Released two years after Super Mario 64 shocked the world, it was actually Banjo that crystalized many of the signature elements of the genre. For example, though SM64 features instanced collectibles like red coins and blue coins, those are traded for the only item that really matters, its famous Power Stars. In contrast, Banjo-Kazooie requires you to collect both musical notes and jigsaw pieces (Jiggies) to progress through Gruntilda’s Lair, as well as health upgrades, Mumbo tokens, move unlocks, and Jinjos (which are traded for Jiggies).

Of these items, the move unlocks and Mumbo’s transformations are the game’s two biggest innovations compared to its forebear. Both became stalwart aspects of 3D platformers of the late ’90s, from Spyro to Crash Bandicoot. Other games took the multi-character idea of the franchise–though Banjo and Kazooie are controlled by the player, they’re good at different things–and extrapolated that into more and more playable heroes, such as Sonic Adventure’s six-pronged campaign. (You can see this on a smaller scale in Crash Warped and Spyro: Year of the Dragon.) For my money, Super Mario Odyssey will always be the ne plus ultra of the collect-a-thon model, taking the concept so far that it almost feels pointless to make another one.

The overall design of these “collect-a-thons” can be compared to that of modern open-world games, albeit on a smaller scale. Each Banjo level places you in a potted world and asks you to explore it, mining it for all its goodies as you go. Certain parts of the middle levels are locked behind ability gates like the Fast Shoes, encouraging you to backtrack later in the game, though this is far from a true Metroidvania.

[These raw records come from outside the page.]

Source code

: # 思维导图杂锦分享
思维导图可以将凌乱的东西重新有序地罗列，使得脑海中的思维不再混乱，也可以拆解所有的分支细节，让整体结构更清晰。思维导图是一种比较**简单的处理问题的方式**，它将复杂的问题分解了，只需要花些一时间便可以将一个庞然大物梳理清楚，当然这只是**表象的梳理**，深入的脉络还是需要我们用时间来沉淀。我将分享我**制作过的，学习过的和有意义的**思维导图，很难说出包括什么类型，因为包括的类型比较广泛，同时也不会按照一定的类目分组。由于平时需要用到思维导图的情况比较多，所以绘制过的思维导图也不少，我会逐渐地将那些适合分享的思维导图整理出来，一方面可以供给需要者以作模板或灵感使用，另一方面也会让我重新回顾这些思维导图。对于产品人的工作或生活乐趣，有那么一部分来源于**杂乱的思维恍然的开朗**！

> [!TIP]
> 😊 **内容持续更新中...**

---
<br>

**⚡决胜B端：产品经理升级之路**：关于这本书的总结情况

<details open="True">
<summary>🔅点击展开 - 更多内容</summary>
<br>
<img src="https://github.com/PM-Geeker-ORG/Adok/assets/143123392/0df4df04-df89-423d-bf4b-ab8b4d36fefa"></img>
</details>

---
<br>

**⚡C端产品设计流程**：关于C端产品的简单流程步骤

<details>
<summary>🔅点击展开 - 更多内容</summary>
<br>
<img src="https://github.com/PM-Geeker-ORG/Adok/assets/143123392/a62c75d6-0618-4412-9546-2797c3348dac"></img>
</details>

These examples are relatively sparse, and the compact size of the levels means that it doesn’t take much time to hightail it back wherever you need to go. Each world has a meticulous, designed feel that allows you to smoothly progress through the world, collecting Jiggy after Jiggy without distraction. Super Mario 64’s levels require some degree of exploration, but they’re mostly about figuring out how to conquer one discrete task–Banjo-Kazooie has more of a robber’s mindset, challenging you to strip every level to the ground piece by piece. Later Mario follow-ups like Super Mario Sunshine and the Galaxy series take this difference even further, focusing on pure platforming over navigation and puzzle-solving.

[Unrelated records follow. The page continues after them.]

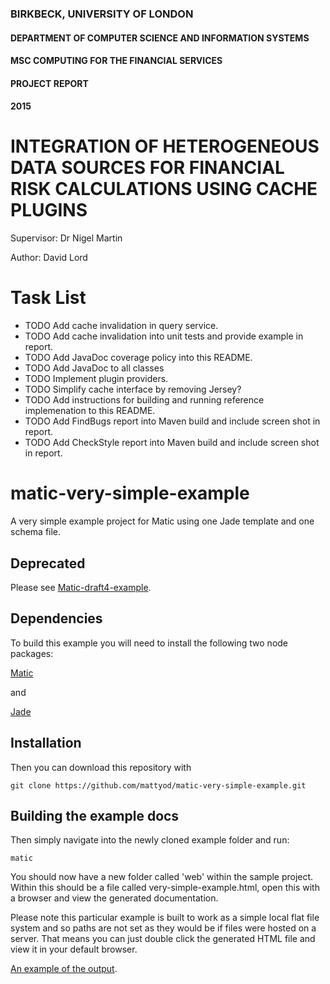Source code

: ### BIRKBECK, UNIVERSITY OF LONDON
#### DEPARTMENT OF COMPUTER SCIENCE AND INFORMATION SYSTEMS

#### MSC COMPUTING FOR THE FINANCIAL SERVICES
#### PROJECT REPORT
#### 2015

# INTEGRATION OF HETEROGENEOUS DATA SOURCES FOR FINANCIAL RISK CALCULATIONS USING CACHE PLUGINS

Supervisor:   Dr Nigel Martin

Author:	      David Lord

# Task List
* TODO Add cache invalidation in query service.
* TODO Add cache invalidation into unit tests and provide example in report.
* TODO Add JavaDoc coverage policy into this README.
* TODO Add JavaDoc to all classes 
* TODO Implement plugin providers.
* TODO Simplify cache interface by removing Jersey?
* TODO Add instructions for building and running reference implemenation to this README.
* TODO Add FindBugs report into Maven build and include screen shot in report.
* TODO Add CheckStyle report into Maven build and include screen shot in report.

# matic-very-simple-example

A very simple example project for Matic using one Jade template and one schema file.

## Deprecated
Please see [Matic-draft4-example](https://github.com/mattyod/matic-draft4-example).

## Dependencies
To build this example you will need to install the following two node packages:

[Matic](https://github.com/mattyod/matic)

and

[Jade](https://github.com/visionmedia/jade)

## Installation
Then you can download this repository with

    git clone https://github.com/mattyod/matic-very-simple-example.git

## Building the example docs
Then simply navigate into the newly cloned example folder and run:

    matic

You should now have a new folder called 'web' within the sample project. Within this should be a file called very-simple-example.html, open this with a browser and view the generated documentation.

Please note this particular example is built to work as a simple local flat file system and so paths are not set as they would be if files were hosted on a server. That means you can just double click the generated HTML file and view it in your default browser.

[An example of the output](http://mattyod.github.com/matic-very-simple-example/).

So, if Banjo-Kazooie managed to strike the perfect balance for the collect-a-thon genre, how exactly can the game be blamed for its untimely demise? The very nature of Banjo’s design is what ultimately sunk it. You don’t have to look far to find its obvious downsides. Consider its sequel: Though Banjo-Tooie is a great game in its own right, its bloated levels, increased volume of collectibles–remember Cheato Pages?–and especially its dozen-plus minigames complicate what was a well-portioned slice of gaming bliss.

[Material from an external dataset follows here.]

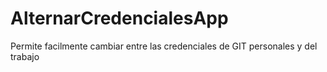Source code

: # AlternarCredencialesApp

Permite facilmente cambiar entre las credenciales de GIT personales y del trabajo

There will always be those who prefer Tooie’s more sophisticated approach to the genre, some of whom may even argue that it represents its peak. However, anyone who feels that way about its contemporary Donkey Kong 64 may need to have their nostalgia gland removed. If Banjo-Tooie is a step too far, DK64 is a full hopscotch routine.

With five playable characters–each with their own sets of color-coded objects to collect–coins, bananas, and barrels, oh my–Rare’s 3D take on the iconic character is essentially a game-long exercise in busywork. The fact that it makes you finish the original Donkey Kong in a single life just to reach the final boss seems an outright insult to its elementary-aged playerbase.

Big-budget video games have always been obsessed with scale and novelty, which are two traits that collect-a-thons were doomed to struggle with. Given the pressure that sequels bring, it was almost inevitable that even well-made examples from a great studio like Rare would grow too big, too unwieldy, too boring. With all that said, the genre’s death doesn’t take away from Banjo-Kazooie’s status as one of the N64’s best games, and a great example of a style of platformer that doesn’t get made much anymore. But when you play it in 2023, it’s not hard to see why its model flamed out within a decade.